▶ **Dataset**
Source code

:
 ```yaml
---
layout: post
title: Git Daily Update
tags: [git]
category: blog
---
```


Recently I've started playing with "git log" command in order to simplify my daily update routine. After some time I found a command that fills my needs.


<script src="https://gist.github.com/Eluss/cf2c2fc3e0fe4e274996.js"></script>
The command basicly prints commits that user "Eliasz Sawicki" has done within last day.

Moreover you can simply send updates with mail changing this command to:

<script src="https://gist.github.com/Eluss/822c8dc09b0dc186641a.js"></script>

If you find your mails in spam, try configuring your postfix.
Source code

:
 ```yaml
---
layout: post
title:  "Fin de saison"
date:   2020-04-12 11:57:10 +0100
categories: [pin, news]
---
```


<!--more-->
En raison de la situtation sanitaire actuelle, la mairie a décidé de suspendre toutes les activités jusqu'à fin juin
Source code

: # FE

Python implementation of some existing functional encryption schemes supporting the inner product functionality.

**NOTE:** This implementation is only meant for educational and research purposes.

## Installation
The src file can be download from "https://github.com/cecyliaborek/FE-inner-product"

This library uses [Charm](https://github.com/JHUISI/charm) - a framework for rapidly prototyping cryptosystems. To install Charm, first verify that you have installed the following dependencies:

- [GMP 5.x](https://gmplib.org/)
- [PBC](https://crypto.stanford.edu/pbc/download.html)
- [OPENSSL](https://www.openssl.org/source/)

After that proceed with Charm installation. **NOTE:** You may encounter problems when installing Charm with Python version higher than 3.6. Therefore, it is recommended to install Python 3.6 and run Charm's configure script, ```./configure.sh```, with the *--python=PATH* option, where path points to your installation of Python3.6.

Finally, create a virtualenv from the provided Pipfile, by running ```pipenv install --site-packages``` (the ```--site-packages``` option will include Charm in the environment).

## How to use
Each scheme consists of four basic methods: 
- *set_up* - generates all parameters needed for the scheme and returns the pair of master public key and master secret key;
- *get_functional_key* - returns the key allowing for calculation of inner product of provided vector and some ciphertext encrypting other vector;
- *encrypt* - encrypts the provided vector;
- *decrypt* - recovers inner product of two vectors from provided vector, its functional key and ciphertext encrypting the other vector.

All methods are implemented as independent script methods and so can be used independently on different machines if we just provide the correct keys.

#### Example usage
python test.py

▶ **Task goal**
Line by line, copy the records exactly.

▶ **The answer**
Source code

:
 ```yaml
---
layout: post
title: Git Daily Update
tags: [git]
category: blog
---
```


Recently I've started playing with "git log" command in order to simplify my daily update routine. After some time I found a command that fills my needs.


<script src="https://gist.github.com/Eluss/cf2c2fc3e0fe4e274996.js"></script>
The command basicly prints commits that user "Eliasz Sawicki" has done within last day.

Moreover you can simply send updates with mail changing this command to:

<script src="https://gist.github.com/Eluss/822c8dc09b0dc186641a.js"></script>

If you find your mails in spam, try configuring your postfix.
Source code

:
 ```yaml
---
layout: post
title:  "Fin de saison"
date:   2020-04-12 11:57:10 +0100
categories: [pin, news]
---
```


<!--more-->
En raison de la situtation sanitaire actuelle, la mairie a décidé de suspendre toutes les activités jusqu'à fin juin
Source code

: # FE

Python implementation of some existing functional encryption schemes supporting the inner product functionality.

**NOTE:** This implementation is only meant for educational and research purposes.

## Installation
The src file can be download from "https://github.com/cecyliaborek/FE-inner-product"

This library uses [Charm](https://github.com/JHUISI/charm) - a framework for rapidly prototyping cryptosystems. To install Charm, first verify that you have installed the following dependencies:

- [GMP 5.x](https://gmplib.org/)
- [PBC](https://crypto.stanford.edu/pbc/download.html)
- [OPENSSL](https://www.openssl.org/source/)

After that proceed with Charm installation. **NOTE:** You may encounter problems when installing Charm with Python version higher than 3.6. Therefore, it is recommended to install Python 3.6 and run Charm's configure script, ```./configure.sh```, with the *--python=PATH* option, where path points to your installation of Python3.6.

Finally, create a virtualenv from the provided Pipfile, by running ```pipenv install --site-packages``` (the ```--site-packages``` option will include Charm in the environment).

## How to use
Each scheme consists of four basic methods: 
- *set_up* - generates all parameters needed for the scheme and returns the pair of master public key and master secret key;
- *get_functional_key* - returns the key allowing for calculation of inner product of provided vector and some ciphertext encrypting other vector;
- *encrypt* - encrypts the provided vector;
- *decrypt* - recovers inner product of two vectors from provided vector, its functional key and ciphertext encrypting the other vector.

All methods are implemented as independent script methods and so can be used independently on different machines if we just provide the correct keys.

#### Example usage
python test.py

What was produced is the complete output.